Input data –
-------
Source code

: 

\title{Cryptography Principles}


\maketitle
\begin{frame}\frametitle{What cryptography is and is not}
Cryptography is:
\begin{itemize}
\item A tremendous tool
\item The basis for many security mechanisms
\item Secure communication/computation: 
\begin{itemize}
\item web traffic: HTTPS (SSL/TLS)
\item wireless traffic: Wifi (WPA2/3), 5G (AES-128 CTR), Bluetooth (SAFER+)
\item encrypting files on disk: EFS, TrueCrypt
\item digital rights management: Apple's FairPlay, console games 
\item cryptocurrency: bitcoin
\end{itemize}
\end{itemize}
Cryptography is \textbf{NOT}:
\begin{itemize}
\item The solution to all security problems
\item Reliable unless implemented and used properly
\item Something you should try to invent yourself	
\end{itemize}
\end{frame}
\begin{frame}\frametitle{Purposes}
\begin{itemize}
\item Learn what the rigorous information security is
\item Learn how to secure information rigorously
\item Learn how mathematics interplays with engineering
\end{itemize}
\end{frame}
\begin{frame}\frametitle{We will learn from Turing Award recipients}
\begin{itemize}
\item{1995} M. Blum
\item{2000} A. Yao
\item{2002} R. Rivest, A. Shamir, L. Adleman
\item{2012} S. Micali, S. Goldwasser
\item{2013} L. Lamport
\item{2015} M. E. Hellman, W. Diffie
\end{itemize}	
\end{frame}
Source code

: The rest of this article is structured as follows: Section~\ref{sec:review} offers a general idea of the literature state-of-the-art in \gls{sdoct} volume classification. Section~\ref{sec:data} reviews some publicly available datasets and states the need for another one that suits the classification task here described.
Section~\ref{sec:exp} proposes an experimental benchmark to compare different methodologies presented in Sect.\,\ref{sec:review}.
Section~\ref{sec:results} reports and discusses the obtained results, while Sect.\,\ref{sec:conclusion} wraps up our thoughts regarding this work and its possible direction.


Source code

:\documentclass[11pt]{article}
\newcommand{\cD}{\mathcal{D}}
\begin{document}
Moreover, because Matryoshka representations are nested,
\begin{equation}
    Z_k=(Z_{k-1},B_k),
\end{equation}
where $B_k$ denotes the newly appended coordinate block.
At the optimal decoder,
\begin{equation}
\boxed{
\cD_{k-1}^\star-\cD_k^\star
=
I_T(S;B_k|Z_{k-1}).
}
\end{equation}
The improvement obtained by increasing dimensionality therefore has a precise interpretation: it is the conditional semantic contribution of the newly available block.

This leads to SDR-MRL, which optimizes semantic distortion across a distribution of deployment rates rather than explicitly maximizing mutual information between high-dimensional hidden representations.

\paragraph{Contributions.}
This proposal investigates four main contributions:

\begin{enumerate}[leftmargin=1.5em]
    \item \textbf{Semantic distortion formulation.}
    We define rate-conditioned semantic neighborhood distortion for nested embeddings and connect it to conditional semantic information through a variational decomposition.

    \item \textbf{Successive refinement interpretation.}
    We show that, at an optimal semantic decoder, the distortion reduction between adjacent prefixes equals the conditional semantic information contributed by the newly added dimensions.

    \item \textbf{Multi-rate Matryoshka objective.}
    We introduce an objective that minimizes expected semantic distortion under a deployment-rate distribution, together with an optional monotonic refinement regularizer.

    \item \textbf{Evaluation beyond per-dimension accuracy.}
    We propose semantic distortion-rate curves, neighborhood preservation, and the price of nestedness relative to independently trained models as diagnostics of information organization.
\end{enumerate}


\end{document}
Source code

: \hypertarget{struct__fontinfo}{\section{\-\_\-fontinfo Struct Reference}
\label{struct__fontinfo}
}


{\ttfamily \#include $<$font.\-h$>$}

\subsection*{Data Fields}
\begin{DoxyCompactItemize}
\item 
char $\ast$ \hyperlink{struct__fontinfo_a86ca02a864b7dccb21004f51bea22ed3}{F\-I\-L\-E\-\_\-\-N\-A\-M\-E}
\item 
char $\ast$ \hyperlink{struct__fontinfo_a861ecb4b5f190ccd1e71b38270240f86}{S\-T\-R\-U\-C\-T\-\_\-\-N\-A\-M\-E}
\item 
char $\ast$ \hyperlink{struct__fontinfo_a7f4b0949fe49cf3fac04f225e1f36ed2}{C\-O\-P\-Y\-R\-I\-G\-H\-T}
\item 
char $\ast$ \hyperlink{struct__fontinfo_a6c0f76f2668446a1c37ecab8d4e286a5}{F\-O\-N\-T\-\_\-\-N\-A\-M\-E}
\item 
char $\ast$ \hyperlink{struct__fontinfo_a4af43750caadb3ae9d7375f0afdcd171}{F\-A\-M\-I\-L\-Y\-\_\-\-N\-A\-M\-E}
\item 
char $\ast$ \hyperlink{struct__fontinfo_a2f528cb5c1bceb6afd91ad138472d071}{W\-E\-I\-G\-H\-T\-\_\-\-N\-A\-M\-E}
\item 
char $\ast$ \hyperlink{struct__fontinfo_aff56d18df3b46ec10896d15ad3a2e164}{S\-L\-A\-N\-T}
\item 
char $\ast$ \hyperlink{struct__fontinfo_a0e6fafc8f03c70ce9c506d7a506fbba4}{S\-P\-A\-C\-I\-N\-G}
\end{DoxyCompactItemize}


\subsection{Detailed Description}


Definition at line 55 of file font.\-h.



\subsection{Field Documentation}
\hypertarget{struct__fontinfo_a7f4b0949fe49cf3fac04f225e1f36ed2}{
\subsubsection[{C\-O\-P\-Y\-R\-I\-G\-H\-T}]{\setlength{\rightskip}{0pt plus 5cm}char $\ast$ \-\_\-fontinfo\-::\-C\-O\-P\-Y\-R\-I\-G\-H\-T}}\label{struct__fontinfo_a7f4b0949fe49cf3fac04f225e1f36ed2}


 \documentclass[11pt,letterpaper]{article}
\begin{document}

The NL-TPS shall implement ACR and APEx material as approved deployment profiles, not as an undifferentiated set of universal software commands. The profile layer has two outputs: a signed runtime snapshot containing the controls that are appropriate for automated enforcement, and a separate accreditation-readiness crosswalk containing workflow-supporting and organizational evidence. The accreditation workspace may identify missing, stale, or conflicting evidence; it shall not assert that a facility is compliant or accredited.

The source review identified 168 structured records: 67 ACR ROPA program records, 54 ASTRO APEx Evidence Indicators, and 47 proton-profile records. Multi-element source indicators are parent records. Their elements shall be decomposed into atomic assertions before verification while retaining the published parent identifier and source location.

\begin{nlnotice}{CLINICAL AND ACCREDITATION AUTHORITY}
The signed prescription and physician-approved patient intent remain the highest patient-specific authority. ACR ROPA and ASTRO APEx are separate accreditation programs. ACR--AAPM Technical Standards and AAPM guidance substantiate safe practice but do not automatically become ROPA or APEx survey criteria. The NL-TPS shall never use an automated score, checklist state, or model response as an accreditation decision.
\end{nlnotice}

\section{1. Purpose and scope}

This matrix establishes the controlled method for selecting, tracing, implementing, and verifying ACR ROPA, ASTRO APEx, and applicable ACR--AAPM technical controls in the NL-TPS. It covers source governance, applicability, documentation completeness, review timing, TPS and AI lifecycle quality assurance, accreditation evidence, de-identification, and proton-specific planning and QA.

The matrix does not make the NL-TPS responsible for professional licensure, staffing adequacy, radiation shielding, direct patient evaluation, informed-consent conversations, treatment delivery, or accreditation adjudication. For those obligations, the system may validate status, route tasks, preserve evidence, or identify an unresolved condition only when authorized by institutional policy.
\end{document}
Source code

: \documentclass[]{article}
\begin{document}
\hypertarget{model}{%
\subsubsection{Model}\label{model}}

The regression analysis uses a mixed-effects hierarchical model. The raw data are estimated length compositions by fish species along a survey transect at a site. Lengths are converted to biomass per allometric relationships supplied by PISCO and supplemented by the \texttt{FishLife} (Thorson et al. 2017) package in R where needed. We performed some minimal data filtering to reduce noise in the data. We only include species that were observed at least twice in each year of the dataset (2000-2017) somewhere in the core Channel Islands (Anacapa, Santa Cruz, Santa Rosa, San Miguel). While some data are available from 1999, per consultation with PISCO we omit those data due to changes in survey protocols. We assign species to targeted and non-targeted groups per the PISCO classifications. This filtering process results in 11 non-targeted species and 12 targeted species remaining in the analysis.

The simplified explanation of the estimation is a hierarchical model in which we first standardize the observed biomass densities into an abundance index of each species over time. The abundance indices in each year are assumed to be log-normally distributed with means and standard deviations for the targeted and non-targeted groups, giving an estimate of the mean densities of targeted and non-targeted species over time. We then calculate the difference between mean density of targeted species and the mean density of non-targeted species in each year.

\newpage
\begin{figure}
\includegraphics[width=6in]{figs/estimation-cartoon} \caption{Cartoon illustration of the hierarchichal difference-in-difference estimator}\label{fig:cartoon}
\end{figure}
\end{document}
-------
What you need to do – Nothing beyond the line containing "task here described." is to be output; the lines above, from the first one onward to that line, are to be transcribed exactly.

Output of the task –
Source code

: 

\title{Cryptography Principles}


\maketitle
\begin{frame}\frametitle{What cryptography is and is not}
Cryptography is:
\begin{itemize}
\item A tremendous tool
\item The basis for many security mechanisms
\item Secure communication/computation: 
\begin{itemize}
\item web traffic: HTTPS (SSL/TLS)
\item wireless traffic: Wifi (WPA2/3), 5G (AES-128 CTR), Bluetooth (SAFER+)
\item encrypting files on disk: EFS, TrueCrypt
\item digital rights management: Apple's FairPlay, console games 
\item cryptocurrency: bitcoin
\end{itemize}
\end{itemize}
Cryptography is \textbf{NOT}:
\begin{itemize}
\item The solution to all security problems
\item Reliable unless implemented and used properly
\item Something you should try to invent yourself	
\end{itemize}
\end{frame}
\begin{frame}\frametitle{Purposes}
\begin{itemize}
\item Learn what the rigorous information security is
\item Learn how to secure information rigorously
\item Learn how mathematics interplays with engineering
\end{itemize}
\end{frame}
\begin{frame}\frametitle{We will learn from Turing Award recipients}
\begin{itemize}
\item{1995} M. Blum
\item{2000} A. Yao
\item{2002} R. Rivest, A. Shamir, L. Adleman
\item{2012} S. Micali, S. Goldwasser
\item{2013} L. Lamport
\item{2015} M. E. Hellman, W. Diffie
\end{itemize}	
\end{frame}
Source code

: The rest of this article is structured as follows: Section~\ref{sec:review} offers a general idea of the literature state-of-the-art in \gls{sdoct} volume classification. Section~\ref{sec:data} reviews some publicly available datasets and states the need for another one that suits the classification task here described.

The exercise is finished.